One of McDonald’s goals was to expand the original summit agenda from how women can lean in and move up, to an action-oriented conversation on how the middle-class working-class, and working poor can be empowered in work and life by tackling the hurdles in the way, issues like childcare, pay equity, and others. To do this successfully, McDonald had to integrate approaches from her private-sector positions into her government role. These are some of the tactics and approaches she used. [Read more about her project.]

Start At the End, Then Work Backwards

Because public sector projects are often long-term and ongoing, it’s hard to find an “end.” But defining an end goal first as a framework — even if it’s modest — can be helpful in achieving it. Think: What do I want the outcome to be, and how do I work backwards? And based on that, here are my goals, here’s my vision, here are my activities that achieve those goals.

Whiteboard Ideas

Autumn McDonald

Though it sounds simple, one of the first things I did was talk about the need to “whiteboard” our ideas for the summit and think through them creatively as a team. The exercise of writing ideas on a board for everyone to see, making visual connections to ideas with arrows and word clouds, playing out different scenarios through illustrations — all these visual tactics allow team members to participate actively in meetings. In the summit planning sessions, once we decided the focus of the event, then we framed it out from there. If these are the three points of focus, then how does that fit into one overarching theme?

And it was a success — the staff and advisers wanted to do more whiteboarding sessions. In fact, the exercise led to the insight that teams need bigger spaces to hold these kinds of interactive, working meetings.

Collaborate Creatively

I think part of the reason whiteboards weren’t used before was the culture encouraged people to think things through on their own, but whiteboarding is much more about team thinking. It’s really about how to work creatively together. When people are accustomed to working on their individual projects, there’s rarely an occasion to work together if projects don’t relate to each other. People keep each other updated, as kind of an informed FYI. But activities like whiteboarding are a forcing function to get people accustomed to a different way of working, to collaborate creatively.
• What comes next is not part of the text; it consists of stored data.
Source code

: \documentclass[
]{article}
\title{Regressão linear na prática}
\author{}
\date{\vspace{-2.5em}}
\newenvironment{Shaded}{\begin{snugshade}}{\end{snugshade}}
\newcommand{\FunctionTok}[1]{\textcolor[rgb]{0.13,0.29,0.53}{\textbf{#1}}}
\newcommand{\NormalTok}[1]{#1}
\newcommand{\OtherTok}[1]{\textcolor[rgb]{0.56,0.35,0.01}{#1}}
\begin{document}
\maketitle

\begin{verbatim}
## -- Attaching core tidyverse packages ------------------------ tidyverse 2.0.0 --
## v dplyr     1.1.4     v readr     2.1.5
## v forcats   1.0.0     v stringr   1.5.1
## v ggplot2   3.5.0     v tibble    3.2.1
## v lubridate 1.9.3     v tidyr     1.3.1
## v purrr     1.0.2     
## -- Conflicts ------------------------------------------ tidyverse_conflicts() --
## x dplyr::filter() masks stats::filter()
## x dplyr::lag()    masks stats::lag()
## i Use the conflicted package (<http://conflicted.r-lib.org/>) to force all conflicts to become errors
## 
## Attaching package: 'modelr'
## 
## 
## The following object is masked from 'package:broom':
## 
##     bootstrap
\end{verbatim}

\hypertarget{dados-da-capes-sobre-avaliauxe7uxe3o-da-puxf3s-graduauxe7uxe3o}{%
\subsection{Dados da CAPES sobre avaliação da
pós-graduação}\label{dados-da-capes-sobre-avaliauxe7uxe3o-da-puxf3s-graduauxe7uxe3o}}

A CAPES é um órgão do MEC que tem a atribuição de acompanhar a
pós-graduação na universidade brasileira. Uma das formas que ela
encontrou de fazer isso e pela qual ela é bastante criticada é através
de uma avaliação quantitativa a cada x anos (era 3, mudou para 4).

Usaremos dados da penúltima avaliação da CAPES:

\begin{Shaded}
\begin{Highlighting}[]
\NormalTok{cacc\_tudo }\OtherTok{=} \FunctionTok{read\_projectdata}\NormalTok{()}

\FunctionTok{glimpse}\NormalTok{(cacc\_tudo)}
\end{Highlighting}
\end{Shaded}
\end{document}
Maximize Informal Face-to-Face Time

One thing I learned in this government role was to take the time to connect with people face-to-face. In my role, I needed to do more connecting across different departments, to figure things out through informal conversation. Building energy around informal dialogue and coffees face-to-face can be so valuable. I rarely called anyone on the phone, I sent some emails, but I was constantly out talking with people. I felt that was the tone in the Mayor’s office — people getting food together and talking, out doing things together. It fused the bonds between us.